# Exercise objective
Copy, word for word, the lines below from the one containing "This document has no IANA actions." up to and including the one containing "## Newyork-Real-Estate-Insights-Forecasting", with pictures left out.

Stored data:

_ _ _ _

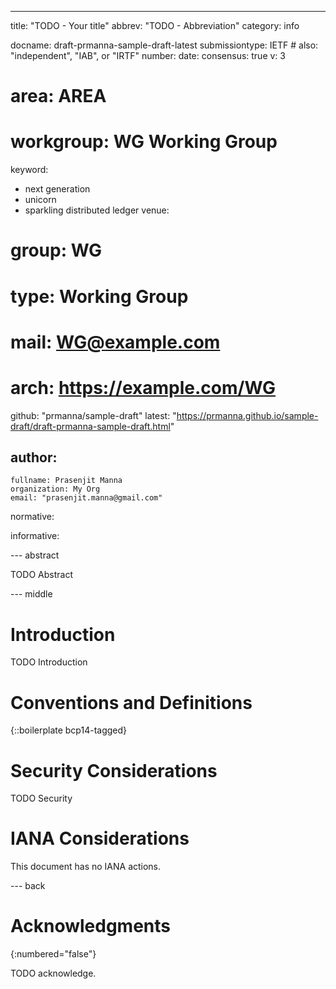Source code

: ---
title: "TODO - Your title"
abbrev: "TODO - Abbreviation"
category: info

docname: draft-prmanna-sample-draft-latest
submissiontype: IETF  # also: "independent", "IAB", or "IRTF"
number:
date:
consensus: true
v: 3
# area: AREA
# workgroup: WG Working Group
keyword:
 - next generation
 - unicorn
 - sparkling distributed ledger
venue:
#  group: WG
#  type: Working Group
#  mail: WG@example.com
#  arch: https://example.com/WG
  github: "prmanna/sample-draft"
  latest: "https://prmanna.github.io/sample-draft/draft-prmanna-sample-draft.html"

author:
 -
    fullname: Prasenjit Manna
    organization: My Org
    email: "prasenjit.manna@gmail.com"

normative:

informative:


--- abstract

TODO Abstract


--- middle

# Introduction

TODO Introduction


# Conventions and Definitions

{::boilerplate bcp14-tagged}


# Security Considerations

TODO Security


# IANA Considerations

This document has no IANA actions.


--- back

# Acknowledgments
{:numbered="false"}

TODO acknowledge.
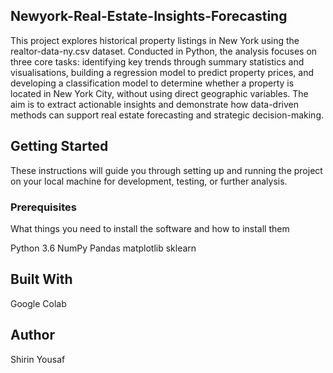 ## Newyork-Real-Estate-Insights-Forecasting
This project explores historical property listings in New York using the realtor-data-ny.csv dataset. Conducted in Python, the analysis focuses on three core tasks: identifying key trends through summary statistics and visualisations, building a regression model to predict property prices, and developing a classification model to determine whether a property is located in New York City, without using direct geographic variables. The aim is to extract actionable insights and demonstrate how data-driven methods can support real estate forecasting and strategic decision-making.

## **Getting Started**
These instructions will guide you through setting up and running the project on your local machine for development, testing, or further analysis.
### **Prerequisites**
What things you need to install the software and how to install them

Python 3.6
NumPy
Pandas
matplotlib
sklearn

## **Built With**
Google Colab

## **Author**
Shirin Yousaf
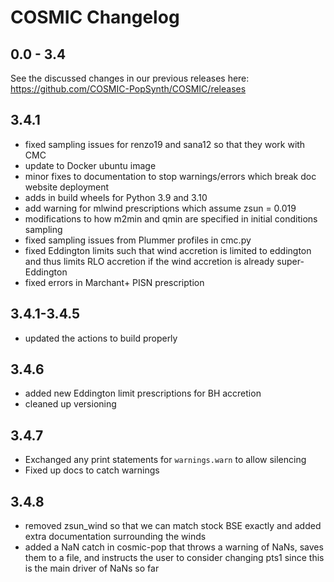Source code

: # COSMIC Changelog

## 0.0 - 3.4
See the discussed changes in our previous releases here: https://github.com/COSMIC-PopSynth/COSMIC/releases

## 3.4.1
 - fixed sampling issues for renzo19 and sana12 so that they work with CMC
 - update to Docker ubuntu image
 - minor fixes to documentation to stop warnings/errors which break doc website deployment
 - adds in build wheels for Python 3.9 and 3.10
 - add warning for mlwind prescriptions which assume zsun = 0.019
 - modifications to how m2min and qmin are specified in initial conditions sampling
 - fixed sampling issues from Plummer profiles in cmc.py
 - fixed Eddington limits such that wind accretion is limited to eddington and thus limits RLO accretion if the wind accretion is already super-Eddington
 - fixed errors in Marchant+ PISN prescription

## 3.4.1-3.4.5
 - updated the actions to build properly

## 3.4.6
 - added new Eddington limit prescriptions for BH accretion
 - cleaned up versioning

## 3.4.7
 - Exchanged any print statements for `warnings.warn` to allow silencing
 - Fixed up docs to catch warnings

## 3.4.8
 - removed zsun_wind so that we can match stock BSE exactly and added extra documentation surrounding the winds
 - added a NaN catch in cosmic-pop that throws a warning of NaNs, saves them to a file, and instructs the user to consider changing pts1 since this is the main driver of NaNs so far
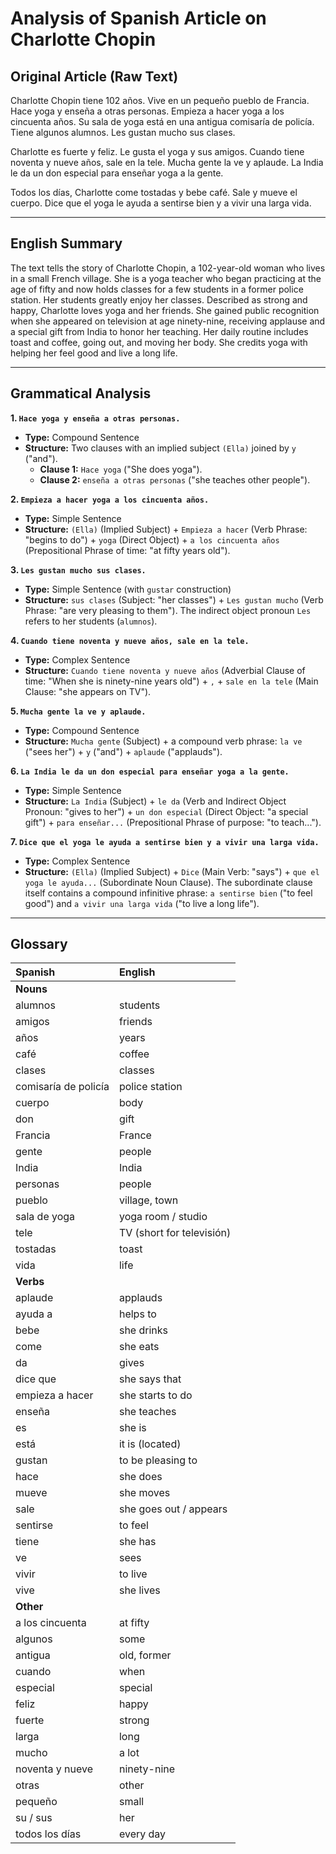# Analysis of Spanish Article on Charlotte Chopin

## Original Article (Raw Text)

Charlotte Chopin tiene 102 años. Vive en un pequeño pueblo de Francia. Hace yoga y enseña a otras personas. Empieza a hacer yoga a los cincuenta años. Su sala de yoga está en una antigua comisaría de policía. Tiene algunos alumnos. Les gustan mucho sus clases.

Charlotte es fuerte y feliz. Le gusta el yoga y sus amigos. Cuando tiene noventa y nueve años, sale en la tele. Mucha gente la ve y aplaude. La India le da un don especial para enseñar yoga a la gente.

Todos los días, Charlotte come tostadas y bebe café. Sale y mueve el cuerpo. Dice que el yoga le ayuda a sentirse bien y a vivir una larga vida.

---

## English Summary

The text tells the story of Charlotte Chopin, a 102-year-old woman who lives in a small French village. She is a yoga teacher who began practicing at the age of fifty and now holds classes for a few students in a former police station. Her students greatly enjoy her classes. Described as strong and happy, Charlotte loves yoga and her friends. She gained public recognition when she appeared on television at age ninety-nine, receiving applause and a special gift from India to honor her teaching. Her daily routine includes toast and coffee, going out, and moving her body. She credits yoga with helping her feel good and live a long life.

---

## Grammatical Analysis

**1. `Hace yoga y enseña a otras personas.`**
*   **Type:** Compound Sentence
*   **Structure:** Two clauses with an implied subject `(Ella)` joined by `y` ("and").
    *   **Clause 1:** `Hace yoga` ("She does yoga").
    *   **Clause 2:** `enseña a otras personas` ("she teaches other people").

**2. `Empieza a hacer yoga a los cincuenta años.`**
*   **Type:** Simple Sentence
*   **Structure:** `(Ella)` (Implied Subject) + `Empieza a hacer` (Verb Phrase: "begins to do") + `yoga` (Direct Object) + `a los cincuenta años` (Prepositional Phrase of time: "at fifty years old").

**3. `Les gustan mucho sus clases.`**
*   **Type:** Simple Sentence (with `gustar` construction)
*   **Structure:** `sus clases` (Subject: "her classes") + `Les gustan mucho` (Verb Phrase: "are very pleasing to them"). The indirect object pronoun `Les` refers to her students (`alumnos`).

**4. `Cuando tiene noventa y nueve años, sale en la tele.`**
*   **Type:** Complex Sentence
*   **Structure:** `Cuando tiene noventa y nueve años` (Adverbial Clause of time: "When she is ninety-nine years old") + `,` + `sale en la tele` (Main Clause: "she appears on TV").

**5. `Mucha gente la ve y aplaude.`**
*   **Type:** Compound Sentence
*   **Structure:** `Mucha gente` (Subject) + a compound verb phrase: `la ve` ("sees her") + `y` ("and") + `aplaude` ("applauds").

**6. `La India le da un don especial para enseñar yoga a la gente.`**
*   **Type:** Simple Sentence
*   **Structure:** `La India` (Subject) + `le da` (Verb and Indirect Object Pronoun: "gives to her") + `un don especial` (Direct Object: "a special gift") + `para enseñar...` (Prepositional Phrase of purpose: "to teach...").

**7. `Dice que el yoga le ayuda a sentirse bien y a vivir una larga vida.`**
*   **Type:** Complex Sentence
*   **Structure:** `(Ella)` (Implied Subject) + `Dice` (Main Verb: "says") + `que el yoga le ayuda...` (Subordinate Noun Clause). The subordinate clause itself contains a compound infinitive phrase: `a sentirse bien` ("to feel good") and `a vivir una larga vida` ("to live a long life").

---

## Glossary

| Spanish | English |
| :--- | :--- |
| **Nouns** | |
| alumnos | students |
| amigos | friends |
| años | years |
| café | coffee |
| clases | classes |
| comisaría de policía | police station |
| cuerpo | body |
| don | gift |
| Francia | France |
| gente | people |
| India | India |
| personas | people |
| pueblo | village, town |
| sala de yoga | yoga room / studio |
| tele | TV (short for televisión) |
| tostadas | toast |
| vida | life |
| **Verbs** | |
| aplaude | applauds |
| ayuda a | helps to |
| bebe | she drinks |
| come | she eats |
| da | gives |
| dice que | she says that |
| empieza a hacer | she starts to do |
| enseña | she teaches |
| es | she is |
| está | it is (located) |
| gustan | to be pleasing to |
| hace | she does |
| mueve | she moves |
| sale | she goes out / appears |
| sentirse | to feel |
| tiene | she has |
| ve | sees |
| vivir | to live |
| vive | she lives |
| **Other** | |
| a los cincuenta | at fifty |
| algunos | some |
| antigua | old, former |
| cuando | when |
| especial | special |
| feliz | happy |
| fuerte | strong |
| larga | long |
| mucho | a lot |
| noventa y nueve | ninety-nine |
| otras | other |
| pequeño | small |
| su / sus | her |
| todos los días | every day |

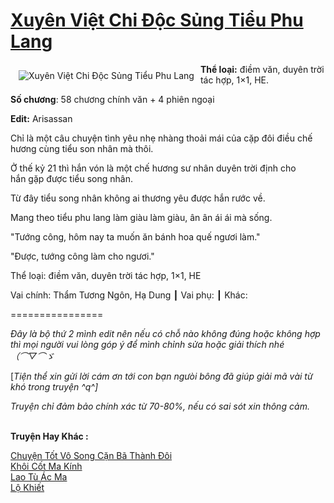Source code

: <a href="https://utruyen.com/xuyen-viet-chi-doc-sung-tieu-phu-lang/18431/" title="Xuyên Việt Chi Độc Sủng Tiểu Phu Lang"><h1>Xuyên Việt Chi Độc Sủng Tiểu Phu Lang</h1></a><div style="display:table"><img align="right" style="float: left; padding: 10px;" src="https://utruyen.com/images/story/200x260/xuyen-viet-chi-doc-sung-tieu-phu-lang.jpg" alt="Xuyên Việt Chi Độc Sủng Tiểu Phu Lang"><b>Thể loại:</b> điềm văn, duyên trời tác hợp, 1×1, HE.<p></p><b>Số chương</b>: 58 chương chính văn + 4 phiên ngoại<p></p><b>Edit:</b> Arisassan<p></p>Chỉ là một câu chuyện tình yêu nhẹ nhàng thoải mái của cặp đôi điều chế hương cùng tiểu son nhân mà thôi.<p></p>Ở thế kỷ 21 thì hắn vón là một chế hương sư nhân duyên trời định cho hắn gặp được tiểu song nhân.<p></p>Từ đây tiểu song nhân không ai thương yêu được hắn rước về.<p></p>Mang theo tiểu phu lang làm giàu làm giàu, ân ân ái ái mà sống.<p></p>"Tướng công, hôm nay ta muốn ăn bánh hoa quế ngươi làm."<p></p>"Được, tướng công làm cho ngươi."<p></p>Thể loại: điềm văn, duyên trời tác hợp, 1×1, HE<p></p>Vai chính: Thẩm Tương Ngôn, Hạ Dung ┃ Vai phụ: ┃ Khác:<p></p>================<p></p><i>Đây là bộ thứ 2 mình edit nên nếu có chỗ nào không đúng hoặc không hợp thì mọi người vui lòng góp ý để mình chỉnh sửa hoặc giải thích nhé（⌒▽⌒ゞ</i><p></p>[<i>Tiện thể xin gửi lời cám ơn tới con bạn ngưòi bông đã giúp giải mã vài từ khó trong truyện ^q^]</i><p></p><i>Truyện chỉ đảm bảo chính xác từ 70-80%, nếu có sai sót xin thông cảm.</i></div><p><br><b>Truyện Hay Khác :</b></p><a href="https://utruyen.com/chuyen-tot-vo-song-can-ba-thanh-doi/18404/" alt="Chuyện Tốt Vô Song Cặn Bã Thành Đôi">Chuyện Tốt Vô Song Cặn Bã Thành Đôi</a><br/><a href="https://github.com/quanluxury/ngontinh_sac/tree/master/truyenhay/21468/" alt="Khôi Cốt Ma Kính">Khôi Cốt Ma Kính</a><br/><a href="https://github.com/quanluxury/truyenhot/tree/master/truyenhay/16205/" alt="Lao Tù Ác Ma">Lao Tù Ác Ma</a><br/><a href="https://github.com/quanluxury/ngontinhhot/tree/master/truyenhay/17639/" alt="Lộ Khiết">Lộ Khiết</a><br/>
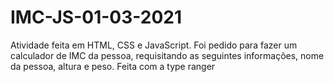 # IMC-JS-01-03-2021
<p>Atividade feita em HTML, CSS e JavaScript. Foi pedido para fazer um calculador de IMC da pessoa, requisitando as seguintes informações, nome da pessoa, altura e peso. Feita com a type ranger</p>
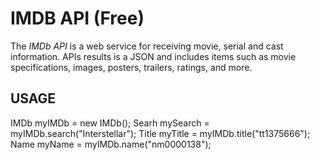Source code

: ﻿# IMDB API (Free) #
The *IMDb API* is a web service for receiving movie, serial and cast information. APIs results is a JSON and includes items such as movie specifications, images, posters, trailers, ratings, and more.

## USAGE ##

IMDb myIMDb = new IMDb();
Searh mySearch = myIMDb.search("Interstellar");
Title myTitle = myIMDb.title("tt1375666");
Name myName = myIMDb.name("nm0000138");



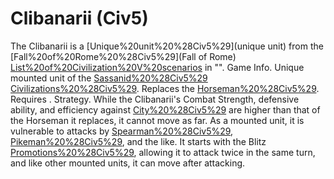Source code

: # Clibanarii (Civ5)

The Clibanarii is a [Unique%20unit%20%28Civ5%29](unique unit) from the [Fall%20of%20Rome%20%28Civ5%29](Fall of Rome) [List%20of%20Civilization%20V%20scenarios](scenario) in "".
Game Info.
Unique mounted unit of the [Sassanid%20%28Civ5%29](Sassanid) [Civilizations%20%28Civ5%29](civilization). Replaces the [Horseman%20%28Civ5%29](Horseman). Requires .
Strategy.
While the Clibanarii's Combat Strength, defensive ability, and efficiency against [City%20%28Civ5%29](cities) are higher than that of the Horseman it replaces, it cannot move as far. As a mounted unit, it is vulnerable to attacks by [Spearman%20%28Civ5%29](Spearmen), [Pikeman%20%28Civ5%29](Pikemen), and the like. It starts with the Blitz [Promotions%20%28Civ5%29](promotion), allowing it to attack twice in the same turn, and like other mounted units, it can move after attacking.
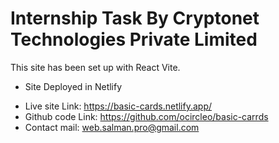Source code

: # Internship Task By Cryptonet Technologies Private Limited

This site has been set up with React Vite.

- Site Deployed in Netlify

* Live site Link: https://basic-cards.netlify.app/
* Github code Link: https://github.com/ocircleo/basic-carrds
* Contact mail: web.salman.pro@gmail.com
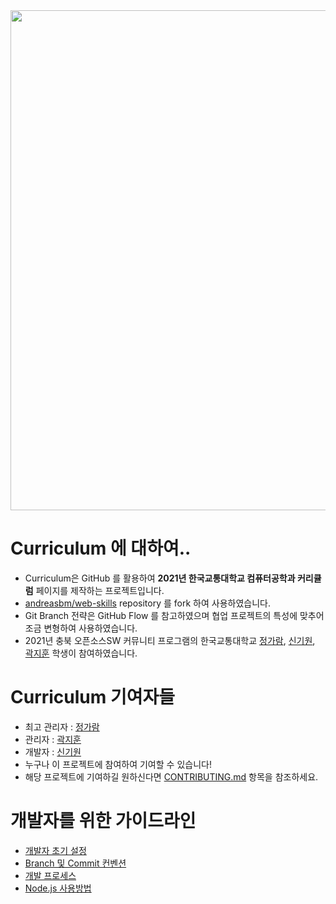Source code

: <img src="https://raw.githubusercontent.com/knut-cs/Curriculum/master/demo.gif?raw=true" width="800" />


# Curriculum 에 대하여..
- Curriculum은 GitHub 를 활용하여 **2021년 한국교통대학교 컴퓨터공학과 커리큘럼** 페이지를 제작하는 프로젝트입니다.
- [andreasbm/web-skills](https://github.com/andreasbm/web-skills) repository 를 fork 하여 사용하였습니다.
- Git Branch 전략은 GitHub Flow 를 참고하였으며 협업 프로젝트의 특성에 맞추어 조금 변형하여 사용하였습니다.
- 2021년 충북 오픈소스SW 커뮤니티 프로그램의 한국교통대학교 [정가람](https://github.com/wjdrkfka3), [신기원](https://github.com/Shingiwon), [곽지훈](https://github.com/YUJACHA825) 학생이 참여하였습니다.

# Curriculum 기여자들
- 최고 관리자 : [정가람](https://github.com/wjdrkfka3)
- 관리자 : [곽지훈](https://github.com/YUJACHA825)
- 개발자 : [신기원](https://github.com/Shingiwon)
- 누구나 이 프로젝트에 참여하여 기여할 수 있습니다!
- 해당 프로젝트에 기여하길 원하신다면 [CONTRIBUTING.md](https://github.com/knut-cs/Curriculum/blob/master/CONTRIBUTING.md) 항목을 참조하세요.

# 개발자를 위한 가이드라인
- [개발자 초기 설정](https://github.com/knut-cs/Curriculum/wiki/%EA%B0%9C%EB%B0%9C%EC%9E%90-%EC%B4%88%EA%B8%B0-%EC%84%A4%EC%A0%95)
- [Branch 및 Commit 컨벤션](https://github.com/knut-cs/Curriculum/wiki/Branch-%EB%B0%8F-Commit-%EC%BB%A8%EB%B2%A4%EC%85%98)
- [개발 프로세스](https://github.com/knut-cs/Curriculum/wiki/%EA%B0%9C%EB%B0%9C-%ED%94%84%EB%A1%9C%EC%84%B8%EC%8A%A4)
- [Node.js 사용방법](https://github.com/knut-cs/Curriculum/wiki/Node.js-%EC%82%AC%EC%9A%A9%EB%B0%A9%EB%B2%95)
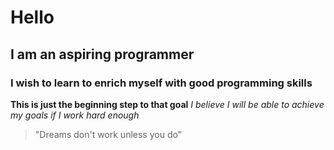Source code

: # Hello
## I am an aspiring programmer
### I wish to learn to enrich myself with good programming skills
**This is just the beginning step to that goal**
*I believe I will be able to achieve my goals if I work hard enough*
> "Dreams don't work unless you do"
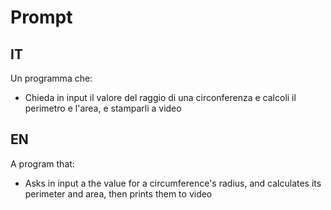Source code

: # Prompt
## IT
Un programma che:
- Chieda in input il valore del raggio di una circonferenza e calcoli il perimetro e l'area, e stamparli a video
## EN
A program that:
- Asks in input a the value for a circumference's radius, and calculates its perimeter and area, then prints them to video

_ _ _ _

# Answer for this exercise
This document has no IANA actions.


--- back

# Acknowledgments
{:numbered="false"}

TODO acknowledge.
 ## Newyork-Real-Estate-Insights-Forecasting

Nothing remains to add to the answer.